Some Thoughts On D-Gruppe and Whether The First Truly German Super Heroes Are Dead and Buried?

A problem I have is that I am never happy with my own work. Scripts and stories yes. They are passable and entertaining. However, my artwork I am never satisfied with. Ben Dilworth once said "One day you will produce a comic masterpiece and look at it and say 'it's okay' and next day 'it's utter s**t!"  

Yeah. I often wish that I had an over inflated ego like a lot of comic artists -then I might be happy!  The problem is that my original D-Gruppe strip back in 1986/87 was pencilled by me and inked by...Ben Dilworth so I had that to look at and realise I was not cutting it!

Below: the first published in English and German art for D-Gruppe with pencils by me and inks by Ben Dilworth (c)2024 T. Hooper-Scharf/Ben R. Dilworth/BTC&B

I have a lot of D-Gruppe story and to be honest I doubt most of it will ever be seen. The question in my mind all the time is whether anyone will actually buy the finished comics? Had Bastei Verlag gone ahead in the early 1990s and published the D-Gruppe comic that would have been a start. Calibre Comics just fell through when the company collapsed and so it's all come down to self-publishing and that does not make me money to live on. Also, despite there being a lot of views from Germany (3.14K) and over at Comic Bits Online the views from Germany total 117K and the D-Gruppe posts get a lot of views but no one from Germany interested enough to buy. Is all the work involved in putting a D-Gruppe comic togethjer worth it?


I know someone is going to say "Super heroes? In Germany? But we have no skyscrapers!" (and believe me that is said about British characters, too. But there have been super hero attempts in Germany (long after D-Gruppe debuted):

I have already uploaded an old CBO post on why German super heroes -super heroes in any country- are possible so let's get  the negative nonsense out of the way.

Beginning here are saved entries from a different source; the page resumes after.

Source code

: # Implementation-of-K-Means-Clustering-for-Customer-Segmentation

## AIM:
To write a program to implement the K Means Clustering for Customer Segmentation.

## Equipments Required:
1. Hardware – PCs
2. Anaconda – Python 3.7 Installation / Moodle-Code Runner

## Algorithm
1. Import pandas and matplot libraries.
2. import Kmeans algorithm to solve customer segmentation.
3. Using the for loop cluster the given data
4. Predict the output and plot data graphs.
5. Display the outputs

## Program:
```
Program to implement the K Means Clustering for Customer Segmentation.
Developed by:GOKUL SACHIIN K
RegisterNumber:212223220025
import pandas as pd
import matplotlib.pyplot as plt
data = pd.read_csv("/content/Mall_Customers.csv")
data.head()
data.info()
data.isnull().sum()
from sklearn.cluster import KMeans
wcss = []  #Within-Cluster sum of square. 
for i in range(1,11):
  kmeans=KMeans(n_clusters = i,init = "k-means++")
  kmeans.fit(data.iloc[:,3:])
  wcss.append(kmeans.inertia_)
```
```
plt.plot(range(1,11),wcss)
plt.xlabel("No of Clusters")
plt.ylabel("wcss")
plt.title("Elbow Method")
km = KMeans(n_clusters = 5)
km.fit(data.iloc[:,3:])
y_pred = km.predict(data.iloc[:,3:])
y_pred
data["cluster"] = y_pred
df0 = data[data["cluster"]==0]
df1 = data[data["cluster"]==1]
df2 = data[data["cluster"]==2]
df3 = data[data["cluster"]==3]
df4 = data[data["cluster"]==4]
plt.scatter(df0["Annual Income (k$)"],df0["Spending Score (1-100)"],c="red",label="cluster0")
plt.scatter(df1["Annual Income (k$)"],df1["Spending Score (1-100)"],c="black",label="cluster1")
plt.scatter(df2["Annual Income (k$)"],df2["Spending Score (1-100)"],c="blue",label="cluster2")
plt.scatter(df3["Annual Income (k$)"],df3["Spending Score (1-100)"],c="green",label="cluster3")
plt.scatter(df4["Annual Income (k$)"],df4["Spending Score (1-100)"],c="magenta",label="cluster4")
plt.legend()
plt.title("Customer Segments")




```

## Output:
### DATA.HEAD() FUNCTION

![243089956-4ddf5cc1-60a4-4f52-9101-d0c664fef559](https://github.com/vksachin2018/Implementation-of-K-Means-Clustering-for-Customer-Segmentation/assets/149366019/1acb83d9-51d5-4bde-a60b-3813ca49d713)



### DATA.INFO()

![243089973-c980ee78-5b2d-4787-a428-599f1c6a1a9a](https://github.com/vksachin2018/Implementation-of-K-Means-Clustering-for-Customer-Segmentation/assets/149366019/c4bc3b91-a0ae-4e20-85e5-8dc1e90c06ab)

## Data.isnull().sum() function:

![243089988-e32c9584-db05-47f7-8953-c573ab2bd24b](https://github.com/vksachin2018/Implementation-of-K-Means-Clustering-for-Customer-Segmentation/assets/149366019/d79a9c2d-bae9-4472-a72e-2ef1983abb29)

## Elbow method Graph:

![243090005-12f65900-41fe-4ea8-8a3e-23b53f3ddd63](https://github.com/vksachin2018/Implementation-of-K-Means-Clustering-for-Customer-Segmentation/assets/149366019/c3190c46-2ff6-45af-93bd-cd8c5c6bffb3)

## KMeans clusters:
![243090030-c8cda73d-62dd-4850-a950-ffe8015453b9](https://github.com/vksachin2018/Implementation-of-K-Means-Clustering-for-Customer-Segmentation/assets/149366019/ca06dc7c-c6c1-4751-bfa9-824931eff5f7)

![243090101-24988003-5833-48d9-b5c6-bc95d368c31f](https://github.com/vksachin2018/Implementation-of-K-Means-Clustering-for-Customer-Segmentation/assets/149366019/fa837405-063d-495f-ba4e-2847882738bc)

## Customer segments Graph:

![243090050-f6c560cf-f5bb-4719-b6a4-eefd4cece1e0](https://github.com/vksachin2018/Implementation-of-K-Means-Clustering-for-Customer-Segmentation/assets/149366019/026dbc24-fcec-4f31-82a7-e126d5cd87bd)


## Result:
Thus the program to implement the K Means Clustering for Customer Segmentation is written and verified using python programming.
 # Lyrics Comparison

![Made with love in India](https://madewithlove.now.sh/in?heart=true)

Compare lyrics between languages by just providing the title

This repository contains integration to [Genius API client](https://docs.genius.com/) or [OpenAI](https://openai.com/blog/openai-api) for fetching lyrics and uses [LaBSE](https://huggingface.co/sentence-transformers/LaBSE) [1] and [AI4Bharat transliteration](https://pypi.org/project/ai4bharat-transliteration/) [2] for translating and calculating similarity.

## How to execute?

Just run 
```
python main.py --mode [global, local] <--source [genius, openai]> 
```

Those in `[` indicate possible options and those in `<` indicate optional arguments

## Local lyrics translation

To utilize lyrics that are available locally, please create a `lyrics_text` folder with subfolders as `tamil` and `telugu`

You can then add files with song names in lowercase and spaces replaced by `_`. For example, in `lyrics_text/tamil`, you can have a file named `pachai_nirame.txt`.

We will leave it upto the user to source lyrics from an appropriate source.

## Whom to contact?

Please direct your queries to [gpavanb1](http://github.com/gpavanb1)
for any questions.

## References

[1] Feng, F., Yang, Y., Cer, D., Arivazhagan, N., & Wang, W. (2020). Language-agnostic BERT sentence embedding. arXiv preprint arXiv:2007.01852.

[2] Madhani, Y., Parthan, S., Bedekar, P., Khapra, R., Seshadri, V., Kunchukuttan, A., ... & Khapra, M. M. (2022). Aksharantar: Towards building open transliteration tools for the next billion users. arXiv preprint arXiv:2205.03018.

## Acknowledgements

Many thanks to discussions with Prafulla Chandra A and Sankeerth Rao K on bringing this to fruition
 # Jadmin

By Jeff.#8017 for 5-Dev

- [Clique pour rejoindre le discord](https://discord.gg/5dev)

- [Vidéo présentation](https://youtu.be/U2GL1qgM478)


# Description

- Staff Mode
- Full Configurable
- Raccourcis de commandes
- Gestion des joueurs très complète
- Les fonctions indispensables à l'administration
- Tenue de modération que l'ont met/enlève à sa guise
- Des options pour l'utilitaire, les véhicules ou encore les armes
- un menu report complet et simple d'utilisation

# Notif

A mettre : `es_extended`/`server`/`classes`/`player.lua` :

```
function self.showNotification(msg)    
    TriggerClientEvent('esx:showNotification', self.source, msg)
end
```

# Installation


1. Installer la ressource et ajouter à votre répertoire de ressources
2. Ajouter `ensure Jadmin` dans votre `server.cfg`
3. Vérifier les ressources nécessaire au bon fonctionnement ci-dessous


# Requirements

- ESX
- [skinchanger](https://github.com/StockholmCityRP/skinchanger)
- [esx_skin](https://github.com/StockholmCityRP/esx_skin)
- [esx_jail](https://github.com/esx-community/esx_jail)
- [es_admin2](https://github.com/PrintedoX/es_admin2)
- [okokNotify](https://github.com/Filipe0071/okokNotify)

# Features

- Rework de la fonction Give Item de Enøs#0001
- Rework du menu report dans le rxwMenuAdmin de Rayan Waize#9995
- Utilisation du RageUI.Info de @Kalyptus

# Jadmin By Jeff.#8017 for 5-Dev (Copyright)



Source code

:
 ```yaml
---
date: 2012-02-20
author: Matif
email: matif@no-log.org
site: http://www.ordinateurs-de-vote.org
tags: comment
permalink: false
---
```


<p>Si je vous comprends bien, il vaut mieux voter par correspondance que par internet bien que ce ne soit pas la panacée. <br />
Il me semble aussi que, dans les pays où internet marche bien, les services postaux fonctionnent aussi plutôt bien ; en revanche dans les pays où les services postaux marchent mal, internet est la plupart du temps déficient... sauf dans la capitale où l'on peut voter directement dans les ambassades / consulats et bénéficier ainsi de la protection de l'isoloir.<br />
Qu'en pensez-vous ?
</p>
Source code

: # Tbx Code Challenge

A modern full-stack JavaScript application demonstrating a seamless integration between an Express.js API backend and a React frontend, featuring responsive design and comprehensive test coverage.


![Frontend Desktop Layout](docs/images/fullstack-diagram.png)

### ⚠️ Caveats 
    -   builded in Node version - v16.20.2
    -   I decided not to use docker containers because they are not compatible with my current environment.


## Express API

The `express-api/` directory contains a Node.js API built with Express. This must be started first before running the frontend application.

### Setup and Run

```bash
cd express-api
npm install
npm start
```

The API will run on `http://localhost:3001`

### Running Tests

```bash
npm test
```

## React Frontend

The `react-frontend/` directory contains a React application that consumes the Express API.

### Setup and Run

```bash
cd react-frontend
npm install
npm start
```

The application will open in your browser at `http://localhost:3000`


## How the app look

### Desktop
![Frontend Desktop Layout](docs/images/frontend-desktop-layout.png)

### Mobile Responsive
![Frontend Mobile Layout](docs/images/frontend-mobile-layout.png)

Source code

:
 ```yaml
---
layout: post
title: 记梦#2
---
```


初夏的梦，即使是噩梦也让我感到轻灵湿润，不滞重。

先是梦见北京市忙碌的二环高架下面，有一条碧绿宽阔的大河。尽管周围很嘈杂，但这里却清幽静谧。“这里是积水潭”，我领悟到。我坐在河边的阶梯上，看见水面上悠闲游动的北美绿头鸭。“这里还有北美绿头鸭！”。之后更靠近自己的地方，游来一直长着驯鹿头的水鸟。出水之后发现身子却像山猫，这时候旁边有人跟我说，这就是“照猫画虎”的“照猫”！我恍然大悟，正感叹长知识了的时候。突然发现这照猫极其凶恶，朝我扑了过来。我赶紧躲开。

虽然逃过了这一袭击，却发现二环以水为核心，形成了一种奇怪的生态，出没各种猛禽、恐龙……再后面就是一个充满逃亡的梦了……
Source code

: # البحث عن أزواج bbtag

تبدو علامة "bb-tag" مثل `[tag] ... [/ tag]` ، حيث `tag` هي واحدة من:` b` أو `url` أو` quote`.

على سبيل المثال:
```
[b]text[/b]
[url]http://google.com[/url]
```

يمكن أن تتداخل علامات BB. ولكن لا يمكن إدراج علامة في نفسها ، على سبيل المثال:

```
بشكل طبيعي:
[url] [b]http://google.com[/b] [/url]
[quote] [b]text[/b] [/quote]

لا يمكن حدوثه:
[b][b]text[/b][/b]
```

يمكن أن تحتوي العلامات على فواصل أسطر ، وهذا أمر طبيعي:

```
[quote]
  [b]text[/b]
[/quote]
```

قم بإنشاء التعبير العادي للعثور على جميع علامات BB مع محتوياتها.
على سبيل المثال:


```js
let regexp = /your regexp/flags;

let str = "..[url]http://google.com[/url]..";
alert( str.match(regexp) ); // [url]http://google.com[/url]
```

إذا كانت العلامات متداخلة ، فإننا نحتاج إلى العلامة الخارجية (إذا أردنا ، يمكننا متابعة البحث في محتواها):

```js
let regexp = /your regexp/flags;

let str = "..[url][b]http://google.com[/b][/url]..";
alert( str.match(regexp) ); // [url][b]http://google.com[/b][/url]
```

The problem is still the same -you need people to buy and to read a title and while Jean-Marc Lofficer convince Image Comics some year back to publish a 6 issue series featuring French super heroes -Strangers- would an American publisher be willing to try German super heroes?   

There is no reason why German super heroes/adventurers should not sell in a market in which super hero books flourish. But it is getting the books into the right places and hands and making it easy to order online with no international shipping is not doing it. 

We'll see as D-Gruppe are mixing it up in my head daily and I need to exorcise those comic folk!